I now teach in a college, so tend to feel that the issues facing the students in my current classrooms are far different than those that faced the young writers of classrooms past. Jacqueline Jules’ October post, though, contained several bits of advice that I have to admit I took right to my 18-plus-year-old students. I have a problem with plagiarism in my freshman composition classrooms. And the more I talk to colleagues, the more I see that it is of epidemic proportions. Jacqueline is right to be embracing it in the way she is, and it gives me hope that the conversation will continue to be had in these places where it so needs to be—in elementary schools, middle schools, high schools, and around the kitchen table at home. So, in hopes of inspiring just that, I’d like to add a few things to Jacqueline’s list of ideas to encourage the avoidance of copying the words of others:
· Celebrate Voice! If young writers learn that personal expression is all about the uniqueness of the words they use—not only when writing poetry or other “creative” pieces, but when putting together reports or even text messages—perhaps they will take more ownership over their writing, and offer more respect to the people behind the words they read on the screen of a computer or in a book. Spending some time reading aloud and positively responding to the various ways students express similar ideas might be a step to instilling pride in personal voices.

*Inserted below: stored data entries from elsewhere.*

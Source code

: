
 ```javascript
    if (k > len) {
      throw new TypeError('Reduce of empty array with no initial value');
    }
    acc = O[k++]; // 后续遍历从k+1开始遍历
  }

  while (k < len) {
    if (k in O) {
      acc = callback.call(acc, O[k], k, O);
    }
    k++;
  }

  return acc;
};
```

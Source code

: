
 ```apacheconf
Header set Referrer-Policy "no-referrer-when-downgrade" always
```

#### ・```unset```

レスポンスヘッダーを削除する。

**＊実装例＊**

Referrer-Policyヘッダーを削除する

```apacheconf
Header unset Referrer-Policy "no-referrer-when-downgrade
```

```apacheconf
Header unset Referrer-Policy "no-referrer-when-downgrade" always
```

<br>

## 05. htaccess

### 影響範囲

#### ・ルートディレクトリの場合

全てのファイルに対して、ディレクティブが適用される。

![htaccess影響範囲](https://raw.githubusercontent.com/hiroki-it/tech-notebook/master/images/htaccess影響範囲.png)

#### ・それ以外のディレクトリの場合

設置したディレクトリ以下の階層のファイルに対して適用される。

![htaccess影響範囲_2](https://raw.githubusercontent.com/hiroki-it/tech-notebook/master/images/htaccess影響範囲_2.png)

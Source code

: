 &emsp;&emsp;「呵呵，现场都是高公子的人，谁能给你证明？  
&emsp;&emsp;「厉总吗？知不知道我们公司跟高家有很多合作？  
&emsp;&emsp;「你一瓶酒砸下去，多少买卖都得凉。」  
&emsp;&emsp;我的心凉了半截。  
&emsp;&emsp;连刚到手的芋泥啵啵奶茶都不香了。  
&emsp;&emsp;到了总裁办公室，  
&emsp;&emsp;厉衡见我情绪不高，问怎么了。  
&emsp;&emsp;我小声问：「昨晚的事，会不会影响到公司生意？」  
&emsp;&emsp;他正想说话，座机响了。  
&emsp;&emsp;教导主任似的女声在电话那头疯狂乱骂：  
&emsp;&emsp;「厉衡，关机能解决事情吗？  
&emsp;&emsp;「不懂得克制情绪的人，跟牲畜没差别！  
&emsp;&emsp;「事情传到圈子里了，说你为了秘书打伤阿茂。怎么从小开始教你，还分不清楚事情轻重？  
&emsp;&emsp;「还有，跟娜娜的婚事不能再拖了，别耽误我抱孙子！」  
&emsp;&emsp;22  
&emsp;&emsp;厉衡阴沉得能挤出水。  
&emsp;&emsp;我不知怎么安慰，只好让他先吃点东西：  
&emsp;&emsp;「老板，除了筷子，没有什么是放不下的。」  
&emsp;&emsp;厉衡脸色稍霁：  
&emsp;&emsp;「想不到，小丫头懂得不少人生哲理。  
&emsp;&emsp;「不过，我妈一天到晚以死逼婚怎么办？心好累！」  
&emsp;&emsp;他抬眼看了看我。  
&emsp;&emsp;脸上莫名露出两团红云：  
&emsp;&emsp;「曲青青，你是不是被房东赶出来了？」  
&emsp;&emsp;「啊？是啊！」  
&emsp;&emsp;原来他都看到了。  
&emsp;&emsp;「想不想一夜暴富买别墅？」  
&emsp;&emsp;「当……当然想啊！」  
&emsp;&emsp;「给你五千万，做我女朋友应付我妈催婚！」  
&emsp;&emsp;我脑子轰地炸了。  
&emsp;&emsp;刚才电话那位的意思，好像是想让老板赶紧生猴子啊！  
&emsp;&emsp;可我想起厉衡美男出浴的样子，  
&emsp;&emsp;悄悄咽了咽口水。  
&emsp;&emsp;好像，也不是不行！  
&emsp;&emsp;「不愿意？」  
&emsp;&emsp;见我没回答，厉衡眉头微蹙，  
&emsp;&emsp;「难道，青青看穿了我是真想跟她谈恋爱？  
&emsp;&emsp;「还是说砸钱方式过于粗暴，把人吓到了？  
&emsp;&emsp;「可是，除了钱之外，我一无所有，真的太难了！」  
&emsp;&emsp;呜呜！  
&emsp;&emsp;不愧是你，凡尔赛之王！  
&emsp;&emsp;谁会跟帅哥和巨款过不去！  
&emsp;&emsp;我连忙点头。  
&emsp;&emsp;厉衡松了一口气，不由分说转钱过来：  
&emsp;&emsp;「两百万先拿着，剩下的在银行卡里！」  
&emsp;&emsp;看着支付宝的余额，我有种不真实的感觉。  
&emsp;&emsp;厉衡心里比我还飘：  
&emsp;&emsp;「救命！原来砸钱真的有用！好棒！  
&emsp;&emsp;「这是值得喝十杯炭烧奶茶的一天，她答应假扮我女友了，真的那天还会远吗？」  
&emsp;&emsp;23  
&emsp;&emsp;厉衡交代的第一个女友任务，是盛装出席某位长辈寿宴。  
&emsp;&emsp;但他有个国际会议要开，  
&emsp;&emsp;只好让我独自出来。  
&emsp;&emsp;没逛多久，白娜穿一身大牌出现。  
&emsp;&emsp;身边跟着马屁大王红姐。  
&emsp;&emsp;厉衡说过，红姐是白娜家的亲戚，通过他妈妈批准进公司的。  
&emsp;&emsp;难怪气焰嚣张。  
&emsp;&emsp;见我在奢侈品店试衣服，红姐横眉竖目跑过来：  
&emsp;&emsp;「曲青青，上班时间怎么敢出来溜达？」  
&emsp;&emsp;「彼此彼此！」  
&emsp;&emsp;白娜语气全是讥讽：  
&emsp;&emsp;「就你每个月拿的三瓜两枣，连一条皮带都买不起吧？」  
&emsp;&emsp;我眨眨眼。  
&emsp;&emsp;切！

· Minimize Distractions! Not only does the zap-zap-zapping of computer games have a deleterious effect on brain development, as studies are now showing, the constant barrage of electronic media presents some very basic problems: it steals time from our children, and breaks their concentration. My students have to write the first essays of their college careers on the topic of plagiarism, and the ones who take the “true confessions” approach will invariably say they got into a habit of plagiarizing because of a lack of time. Some students even go so far as to villanize their cellphones for interrupting them all the time. Who owns whom? I want to ask these students. Clearly, our children need some help with this.
· Catch Them! Sounds harsh, but I have to say that the freshmen who hit the wall on this—who sit in my office crying because they’re afraid of the possible repercussions—are the ones who embrace a new way of learning, change the way they study, and become exemplars of our honor code. They tell me, invariably, that no one taught them that it was wrong to turn in writing assignments made up of disparate sentences and paragraphs cut from Internet sources and patched into strange narrative quilts. In fact, most say they were rewarded with good grades in high school. When we see odd shifts in voice in our students’ writing, we should actively try to find the explanation. Drop phrases into Google, and you’ll see that Wikipedia and About.com will pop up quite a bit. Put an “F” on that paper, and meet with the student. Because once he or she arrives on a college campus, that’s an offense that can result in expulsion. Catching this habit early on, and dealing with it bluntly enough to instill a bit of fear, is a good tact. Why do I think so? Because that’s exactly what my students say would have helped them.